** Exercise description **
Exactly the lines from the top of the records below through the one containing "- **Mode 7 Horizon:**" must be set down, with no line added or dropped.

(Data excerpts begins)

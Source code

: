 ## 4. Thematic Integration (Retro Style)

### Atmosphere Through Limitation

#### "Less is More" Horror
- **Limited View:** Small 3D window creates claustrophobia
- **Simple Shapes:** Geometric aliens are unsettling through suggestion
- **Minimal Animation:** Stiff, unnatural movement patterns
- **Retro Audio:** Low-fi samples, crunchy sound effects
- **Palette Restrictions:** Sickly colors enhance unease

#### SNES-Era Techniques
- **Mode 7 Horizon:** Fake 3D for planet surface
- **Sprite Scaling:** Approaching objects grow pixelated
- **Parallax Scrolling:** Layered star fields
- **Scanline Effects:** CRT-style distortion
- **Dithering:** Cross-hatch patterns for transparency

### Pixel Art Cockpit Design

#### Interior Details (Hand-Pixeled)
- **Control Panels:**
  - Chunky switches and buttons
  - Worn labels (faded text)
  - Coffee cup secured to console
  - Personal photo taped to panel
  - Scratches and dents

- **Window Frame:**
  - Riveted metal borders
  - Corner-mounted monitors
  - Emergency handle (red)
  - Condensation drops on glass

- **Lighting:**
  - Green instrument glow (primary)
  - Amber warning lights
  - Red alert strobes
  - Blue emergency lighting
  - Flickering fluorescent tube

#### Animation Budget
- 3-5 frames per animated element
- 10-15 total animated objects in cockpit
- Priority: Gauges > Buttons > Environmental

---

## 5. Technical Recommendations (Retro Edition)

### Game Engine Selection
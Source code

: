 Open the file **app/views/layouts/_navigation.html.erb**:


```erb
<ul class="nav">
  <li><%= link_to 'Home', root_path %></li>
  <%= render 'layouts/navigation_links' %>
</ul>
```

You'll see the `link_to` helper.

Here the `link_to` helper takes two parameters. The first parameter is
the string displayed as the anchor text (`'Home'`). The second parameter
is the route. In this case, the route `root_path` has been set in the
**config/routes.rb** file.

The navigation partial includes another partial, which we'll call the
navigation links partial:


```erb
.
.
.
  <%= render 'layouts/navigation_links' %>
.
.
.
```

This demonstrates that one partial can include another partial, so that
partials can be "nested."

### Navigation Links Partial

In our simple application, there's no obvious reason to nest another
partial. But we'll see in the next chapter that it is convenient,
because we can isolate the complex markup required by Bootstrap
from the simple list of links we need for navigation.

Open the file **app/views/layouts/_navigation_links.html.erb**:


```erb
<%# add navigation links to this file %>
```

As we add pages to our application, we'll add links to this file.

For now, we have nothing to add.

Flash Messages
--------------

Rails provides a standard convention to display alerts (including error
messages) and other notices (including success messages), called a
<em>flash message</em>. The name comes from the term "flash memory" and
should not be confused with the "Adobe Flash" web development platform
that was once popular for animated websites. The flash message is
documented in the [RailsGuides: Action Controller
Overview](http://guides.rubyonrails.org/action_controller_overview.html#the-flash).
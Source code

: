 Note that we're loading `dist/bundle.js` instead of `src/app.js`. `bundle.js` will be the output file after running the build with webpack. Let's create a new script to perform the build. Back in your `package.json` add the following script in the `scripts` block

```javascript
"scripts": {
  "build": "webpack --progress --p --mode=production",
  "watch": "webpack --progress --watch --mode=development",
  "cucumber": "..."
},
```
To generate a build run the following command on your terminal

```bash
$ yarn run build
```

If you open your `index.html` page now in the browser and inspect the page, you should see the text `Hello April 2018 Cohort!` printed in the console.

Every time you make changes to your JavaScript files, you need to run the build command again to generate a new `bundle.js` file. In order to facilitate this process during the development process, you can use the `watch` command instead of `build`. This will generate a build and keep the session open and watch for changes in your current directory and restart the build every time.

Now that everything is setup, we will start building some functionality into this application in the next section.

(Data excerpts ends)

** Output for this task **
Source code

: ## 4. Thematic Integration (Retro Style)

### Atmosphere Through Limitation

#### "Less is More" Horror
- **Limited View:** Small 3D window creates claustrophobia
- **Simple Shapes:** Geometric aliens are unsettling through suggestion
- **Minimal Animation:** Stiff, unnatural movement patterns
- **Retro Audio:** Low-fi samples, crunchy sound effects
- **Palette Restrictions:** Sickly colors enhance unease

#### SNES-Era Techniques
- **Mode 7 Horizon:** Fake 3D for planet surface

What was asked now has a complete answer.